Before beginning our sections of consideration for clinical practice, we note that the ability of clinicians to leverage computational models is limited by access to modeling tools. For clinicians interested in using computational forward models to inform study design or interpretation, but who do not have the time and resources to establish an independent modeling program, several options are available. (1) A collaboration with a modeling group [10] or a company can allow for customized exploration of montage options; (2) referencing existing published reports or databases (www.neuralengr.com/bonsai); [60]) for comparable montages (with careful consideration of the role of individual variation and other caveats presented in the next section); (3) with some coding experience, using a novel process where a desired brain region can be selected and the optimized electrode montage is proposed within a single step has been developed [37]; (4) Graphical User Interface (GUI) based program to simulate arbitrary electrode montages in a spherical model is now available (www.neuralengr.com/spheres). GUI-based software using gyri-precise brain anatomy has now been developed as well [38, 39, 60]. This last solution illustrates an important trend: even as increasingly complex and resource expensive modeling tools are developed, parallel efforts to simplify and automate (high-throughput) model workflow are needed to facilitate clinical translation.

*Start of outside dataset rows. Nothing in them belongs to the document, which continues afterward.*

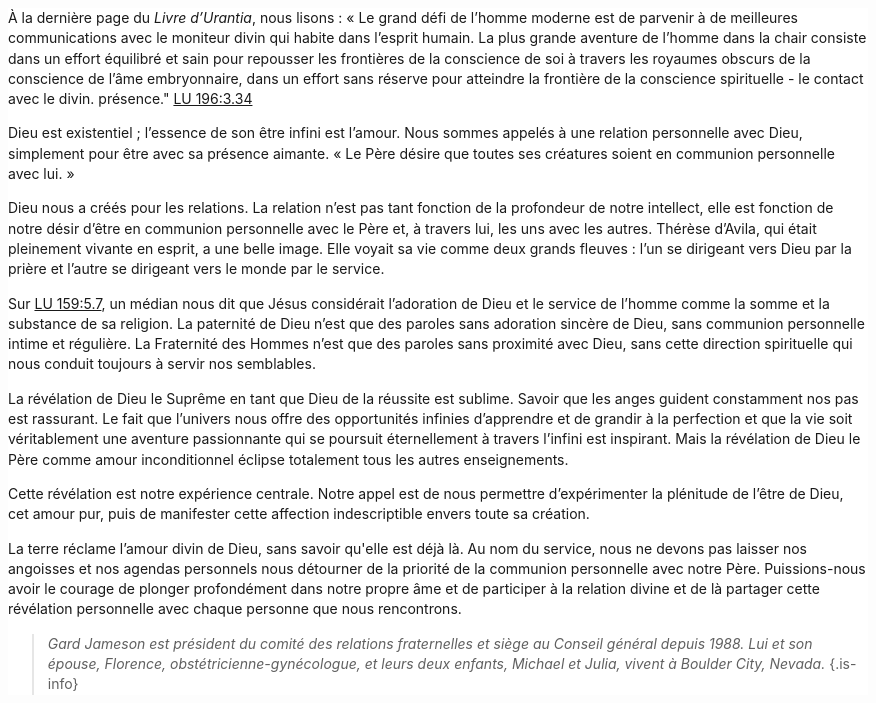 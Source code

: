 À la dernière page du _Livre d’Urantia_, nous lisons : « Le grand défi de l’homme moderne est de parvenir à de meilleures communications avec le moniteur divin qui habite dans l’esprit humain. La plus grande aventure de l’homme dans la chair consiste dans un effort équilibré et sain pour repousser les frontières de la conscience de soi à travers les royaumes obscurs de la conscience de l’âme embryonnaire, dans un effort sans réserve pour atteindre la frontière de la conscience spirituelle - le contact avec le divin. présence." [LU 196:3.34](/fr/The_Urantia_Book/196#p3_34)

Dieu est existentiel ; l’essence de son être infini est l’amour. Nous sommes appelés à une relation personnelle avec Dieu, simplement pour être avec sa présence aimante. « Le Père désire que toutes ses créatures soient en communion personnelle avec lui. »

Dieu nous a créés pour les relations. La relation n’est pas tant fonction de la profondeur de notre intellect, elle est fonction de notre désir d’être en communion personnelle avec le Père et, à travers lui, les uns avec les autres. Thérèse d’Avila, qui était pleinement vivante en esprit, a une belle image. Elle voyait sa vie comme deux grands fleuves : l’un se dirigeant vers Dieu par la prière et l’autre se dirigeant vers le monde par le service.

Sur [LU 159:5.7](/fr/The_Urantia_Book/159#p5_7), un médian nous dit que Jésus considérait l’adoration de Dieu et le service de l’homme comme la somme et la substance de sa religion. La paternité de Dieu n’est que des paroles sans adoration sincère de Dieu, sans communion personnelle intime et régulière. La Fraternité des Hommes n’est que des paroles sans proximité avec Dieu, sans cette direction spirituelle qui nous conduit toujours à servir nos semblables.

La révélation de Dieu le Suprême en tant que Dieu de la réussite est sublime. Savoir que les anges guident constamment nos pas est rassurant. Le fait que l’univers nous offre des opportunités infinies d’apprendre et de grandir à la perfection et que la vie soit véritablement une aventure passionnante qui se poursuit éternellement à travers l’infini est inspirant. Mais la révélation de Dieu le Père comme amour inconditionnel éclipse totalement tous les autres enseignements.

Cette révélation est notre expérience centrale. Notre appel est de nous permettre d’expérimenter la plénitude de l’être de Dieu, cet amour pur, puis de manifester cette affection indescriptible envers toute sa création.

La terre réclame l’amour divin de Dieu, sans savoir qu'elle est déjà là. Au nom du service, nous ne devons pas laisser nos angoisses et nos agendas personnels nous détourner de la priorité de la communion personnelle avec notre Père. Puissions-nous avoir le courage de plonger profondément dans notre propre âme et de participer à la relation divine et de là partager cette révélation personnelle avec chaque personne que nous rencontrons.

> _Gard Jameson est président du comité des relations fraternelles et siège au Conseil général depuis 1988. Lui et son épouse, Florence, obstétricienne-gynécologue, et leurs deux enfants, Michael et Julia, vivent à Boulder City, Nevada._
{.is-info}

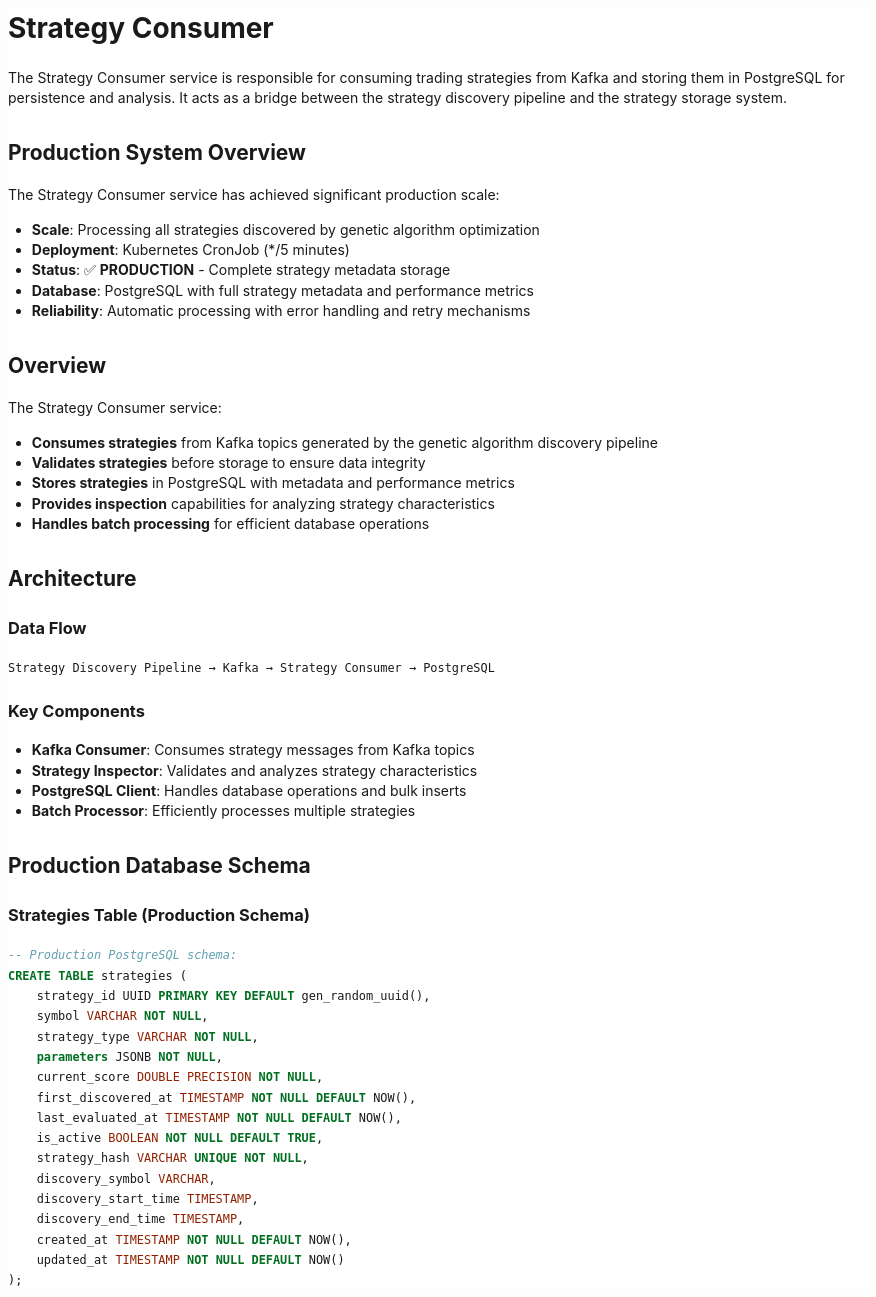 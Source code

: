 # Strategy Consumer

The Strategy Consumer service is responsible for consuming trading strategies from Kafka and storing them in PostgreSQL for persistence and analysis. It acts as a bridge between the strategy discovery pipeline and the strategy storage system.

## Production System Overview

The Strategy Consumer service has achieved significant production scale:

- **Scale**: Processing all strategies discovered by genetic algorithm optimization
- **Deployment**: Kubernetes CronJob (*/5 minutes)
- **Status**: ✅ **PRODUCTION** - Complete strategy metadata storage
- **Database**: PostgreSQL with full strategy metadata and performance metrics
- **Reliability**: Automatic processing with error handling and retry mechanisms

## Overview

The Strategy Consumer service:
- **Consumes strategies** from Kafka topics generated by the genetic algorithm discovery pipeline
- **Validates strategies** before storage to ensure data integrity
- **Stores strategies** in PostgreSQL with metadata and performance metrics
- **Provides inspection** capabilities for analyzing strategy characteristics
- **Handles batch processing** for efficient database operations

## Architecture

### Data Flow

```
Strategy Discovery Pipeline → Kafka → Strategy Consumer → PostgreSQL
```

### Key Components

- **Kafka Consumer**: Consumes strategy messages from Kafka topics
- **Strategy Inspector**: Validates and analyzes strategy characteristics
- **PostgreSQL Client**: Handles database operations and bulk inserts
- **Batch Processor**: Efficiently processes multiple strategies

## Production Database Schema

### Strategies Table (Production Schema)

```sql
-- Production PostgreSQL schema:
CREATE TABLE strategies (
    strategy_id UUID PRIMARY KEY DEFAULT gen_random_uuid(),
    symbol VARCHAR NOT NULL,
    strategy_type VARCHAR NOT NULL,
    parameters JSONB NOT NULL,
    current_score DOUBLE PRECISION NOT NULL,
    first_discovered_at TIMESTAMP NOT NULL DEFAULT NOW(),
    last_evaluated_at TIMESTAMP NOT NULL DEFAULT NOW(),
    is_active BOOLEAN NOT NULL DEFAULT TRUE,
    strategy_hash VARCHAR UNIQUE NOT NULL,
    discovery_symbol VARCHAR,
    discovery_start_time TIMESTAMP,
    discovery_end_time TIMESTAMP,
    created_at TIMESTAMP NOT NULL DEFAULT NOW(),
    updated_at TIMESTAMP NOT NULL DEFAULT NOW()
);
``` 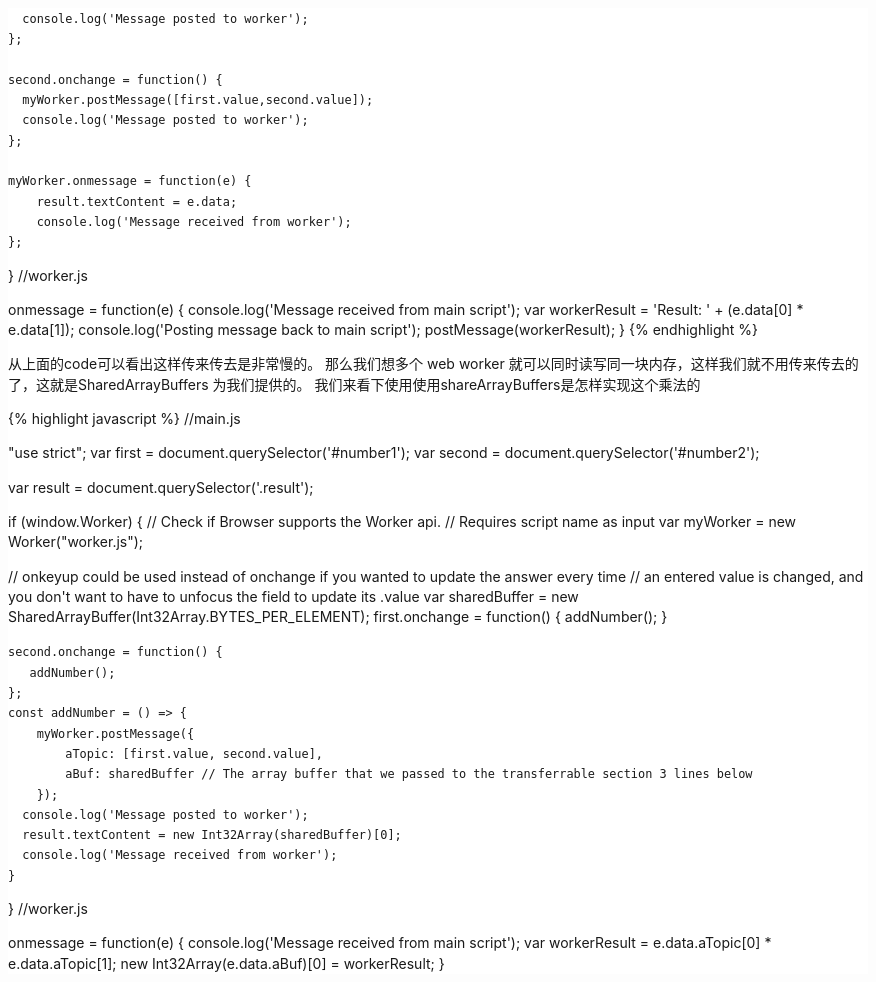       console.log('Message posted to worker');
    };

    second.onchange = function() {
      myWorker.postMessage([first.value,second.value]);
      console.log('Message posted to worker');
    };

    myWorker.onmessage = function(e) {
        result.textContent = e.data;
        console.log('Message received from worker');
    };
}
//worker.js

onmessage = function(e) {
  console.log('Message received from main script');
  var workerResult = 'Result: ' + (e.data[0] * e.data[1]);
  console.log('Posting message back to main script');
  postMessage(workerResult);
}
{% endhighlight %}

从上面的code可以看出这样传来传去是非常慢的。
那么我们想多个 web worker 就可以同时读写同一块内存，这样我们就不用传来传去的了，这就是SharedArrayBuffers 为我们提供的。
我们来看下使用使用shareArrayBuffers是怎样实现这个乘法的

{% highlight javascript %}
//main.js

"use strict";
var first = document.querySelector('#number1');
var second = document.querySelector('#number2');

var result = document.querySelector('.result');

if (window.Worker) { // Check if Browser supports the Worker api.
    // Requires script name as input
    var myWorker = new Worker("worker.js");

// onkeyup could be used instead of onchange if you wanted to update the answer every time
// an entered value is changed, and you don't want to have to unfocus the field to update its .value
    var sharedBuffer = new SharedArrayBuffer(Int32Array.BYTES_PER_ELEMENT);
    first.onchange = function() {
        addNumber();
    }
      
    second.onchange = function() {
       addNumber();
    };
    const addNumber = () => {
        myWorker.postMessage({
            aTopic: [first.value, second.value],
            aBuf: sharedBuffer // The array buffer that we passed to the transferrable section 3 lines below
        });
      console.log('Message posted to worker');
      result.textContent = new Int32Array(sharedBuffer)[0];
      console.log('Message received from worker');
    }
}
//worker.js

onmessage = function(e) {
  console.log('Message received from main script');
  var workerResult = e.data.aTopic[0] * e.data.aTopic[1];
  new Int32Array(e.data.aBuf)[0] = workerResult;
} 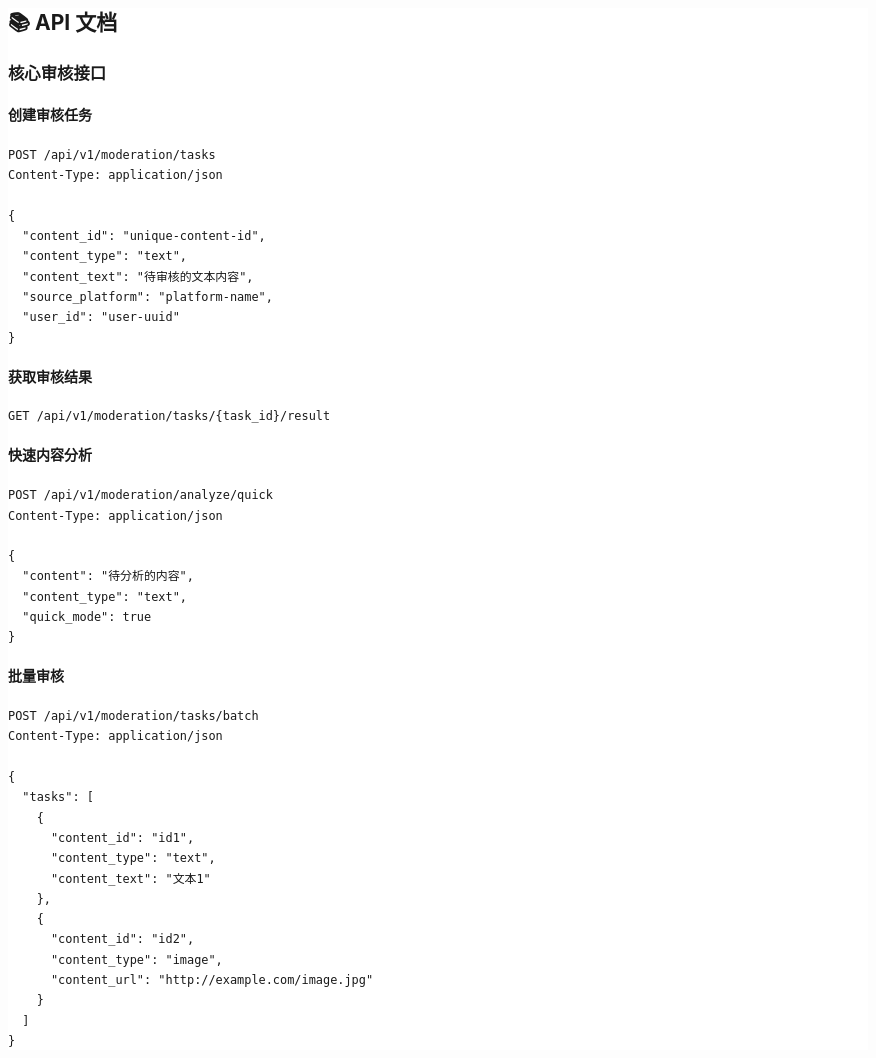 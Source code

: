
 ```python
```

## 📚 API 文档

### 核心审核接口

#### 创建审核任务
```http
POST /api/v1/moderation/tasks
Content-Type: application/json

{
  "content_id": "unique-content-id",
  "content_type": "text",
  "content_text": "待审核的文本内容",
  "source_platform": "platform-name",
  "user_id": "user-uuid"
}
```

#### 获取审核结果
```http
GET /api/v1/moderation/tasks/{task_id}/result
```

#### 快速内容分析
```http
POST /api/v1/moderation/analyze/quick
Content-Type: application/json

{
  "content": "待分析的内容",
  "content_type": "text",
  "quick_mode": true
}
```

#### 批量审核
```http
POST /api/v1/moderation/tasks/batch
Content-Type: application/json

{
  "tasks": [
    {
      "content_id": "id1",
      "content_type": "text",
      "content_text": "文本1"
    },
    {
      "content_id": "id2", 
      "content_type": "image",
      "content_url": "http://example.com/image.jpg"
    }
  ]
}
```
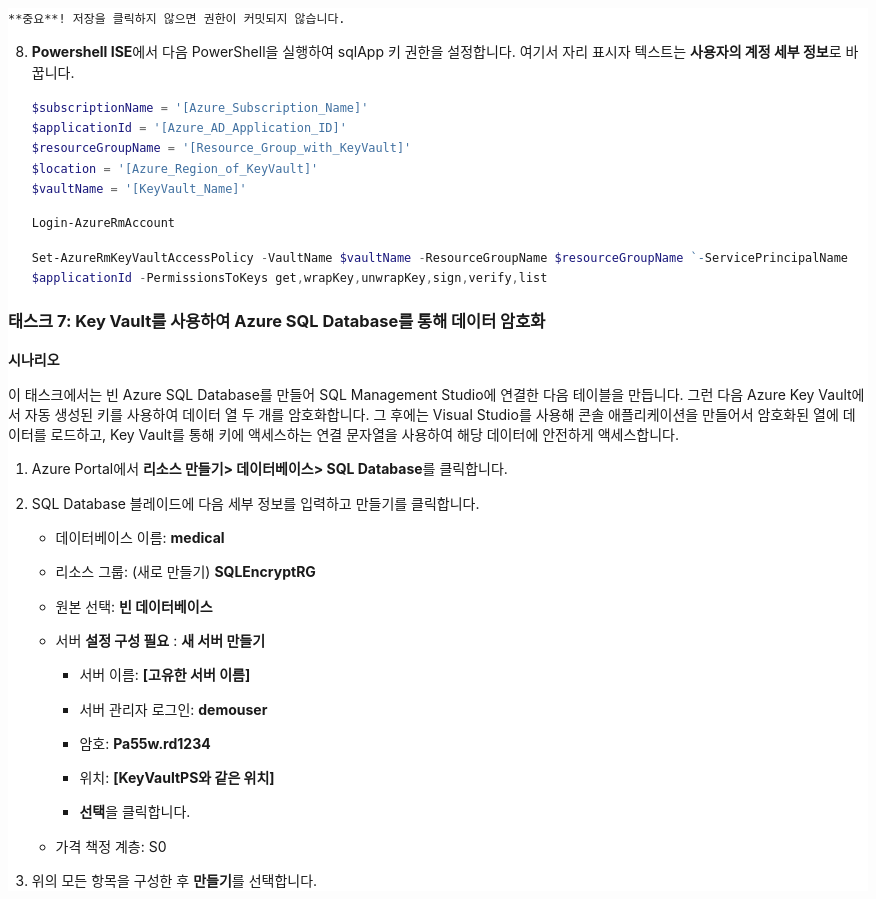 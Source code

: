     **중요**! 저장을 클릭하지 않으면 권한이 커밋되지 않습니다. 


8.  **Powershell ISE**에서 다음 PowerShell을 실행하여 sqlApp 키 권한을 설정합니다. 여기서 자리 표시자 텍스트는 **사용자의 계정 세부 정보**로 바꿉니다.

    
     ```powershell
    $subscriptionName = '[Azure_Subscription_Name]'
    $applicationId = '[Azure_AD_Application_ID]'
    $resourceGroupName = '[Resource_Group_with_KeyVault]'
    $location = '[Azure_Region_of_KeyVault]'
    $vaultName = '[KeyVault_Name]' 
     ```
    
     ```powershell
    Login-AzureRmAccount
     ```
    
     ```powershell
    Set-AzureRmKeyVaultAccessPolicy -VaultName $vaultName -ResourceGroupName $resourceGroupName `-ServicePrincipalName $applicationId -PermissionsToKeys get,wrapKey,unwrapKey,sign,verify,list
     ```


 
### 태스크 7: Key Vault를 사용하여 Azure SQL Database를 통해 데이터 암호화


**시나리오**

이 태스크에서는 빈 Azure SQL Database를 만들어 SQL Management Studio에 연결한 다음 테이블을 만듭니다. 그런 다음 Azure Key Vault에서 자동 생성된 키를 사용하여 데이터 열 두 개를 암호화합니다. 그 후에는 Visual Studio를 사용해 콘솔 애플리케이션을 만들어서 암호화된 열에 데이터를 로드하고, Key Vault를 통해 키에 액세스하는 연결 문자열을 사용하여 해당 데이터에 안전하게 액세스합니다.


1.  Azure Portal에서 **리소스 만들기> 데이터베이스> SQL Database**를 클릭합니다.

2.  SQL Database 블레이드에 다음 세부 정보를 입력하고 만들기를 클릭합니다.

      - 데이터베이스 이름: **medical**

      - 리소스 그룹: (새로 만들기) **SQLEncryptRG**

      - 원본 선택: **빈 데이터베이스**

      - 서버 **설정 구성 필요** : **새 서버 만들기**

          - 서버 이름: **[고유한 서버 이름]**

          - 서버 관리자 로그인: **demouser**

          - 암호: **Pa55w.rd1234**

          - 위치: **[KeyVaultPS와 같은 위치]**

          - **선택**을 클릭합니다.

      - 가격 책정 계층: S0



1.  위의 모든 항목을 구성한 후 **만들기**를 선택합니다.
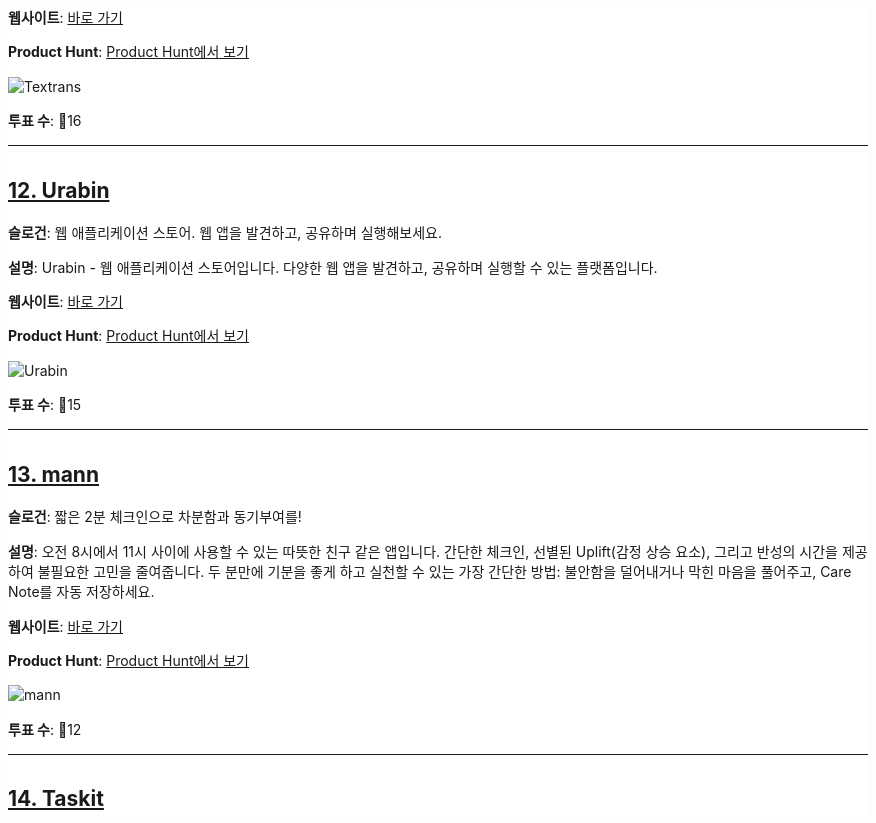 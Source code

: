 **웹사이트**: [바로 가기](https://www.producthunt.com/r/34TBGITLPH4VTI?utm_campaign=producthunt-api&utm_medium=api-v2&utm_source=Application%3A+genexis+%28ID%3A+133272%29)

**Product Hunt**: [Product Hunt에서 보기](https://www.producthunt.com/products/textrans-ai-text-to-image?utm_campaign=producthunt-api&utm_medium=api-v2&utm_source=Application%3A+genexis+%28ID%3A+133272%29)

![Textrans]()

**투표 수**: 🔺16

---
## [12. Urabin](https://www.producthunt.com/products/urabin?utm_campaign=producthunt-api&utm_medium=api-v2&utm_source=Application%3A+genexis+%28ID%3A+133272%29)

**슬로건**: 웹 애플리케이션 스토어. 웹 앱을 발견하고, 공유하며 실행해보세요.

**설명**: Urabin - 웹 애플리케이션 스토어입니다. 다양한 웹 앱을 발견하고, 공유하며 실행할 수 있는 플랫폼입니다.

**웹사이트**: [바로 가기](https://www.producthunt.com/r/ZIO2CLZMHEUAZO?utm_campaign=producthunt-api&utm_medium=api-v2&utm_source=Application%3A+genexis+%28ID%3A+133272%29)

**Product Hunt**: [Product Hunt에서 보기](https://www.producthunt.com/products/urabin?utm_campaign=producthunt-api&utm_medium=api-v2&utm_source=Application%3A+genexis+%28ID%3A+133272%29)

![Urabin]()

**투표 수**: 🔺15

---
## [13. mann](https://www.producthunt.com/products/mann-2?utm_campaign=producthunt-api&utm_medium=api-v2&utm_source=Application%3A+genexis+%28ID%3A+133272%29)

**슬로건**: 짧은 2분 체크인으로 차분함과 동기부여를!

**설명**: 오전 8시에서 11시 사이에 사용할 수 있는 따뜻한 친구 같은 앱입니다. 간단한 체크인, 선별된 Uplift(감정 상승 요소), 그리고 반성의 시간을 제공하여 불필요한 고민을 줄여줍니다. 두 분만에 기분을 좋게 하고 실천할 수 있는 가장 간단한 방법: 불안함을 덜어내거나 막힌 마음을 풀어주고, Care Note를 자동 저장하세요.

**웹사이트**: [바로 가기](https://www.producthunt.com/r/W6HOAI655LGAOZ?utm_campaign=producthunt-api&utm_medium=api-v2&utm_source=Application%3A+genexis+%28ID%3A+133272%29)

**Product Hunt**: [Product Hunt에서 보기](https://www.producthunt.com/products/mann-2?utm_campaign=producthunt-api&utm_medium=api-v2&utm_source=Application%3A+genexis+%28ID%3A+133272%29)

![mann]()

**투표 수**: 🔺12

---
## [14. Taskit](https://www.producthunt.com/products/taskit?utm_campaign=producthunt-api&utm_medium=api-v2&utm_source=Application%3A+genexis+%28ID%3A+133272%29)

In regard to efficacy, it is typically the case that scientists and clinicians have identified one or more brain regions that they desire to modulate (e.g., based on fMRI and prior behavioral studies; [10, 6164] and typically this modulation is expressed as a desire to enhance or inhibit function in the region. While this is a starting point for rational dose optimization using computational models, several additional parameters and constraints need to be specified.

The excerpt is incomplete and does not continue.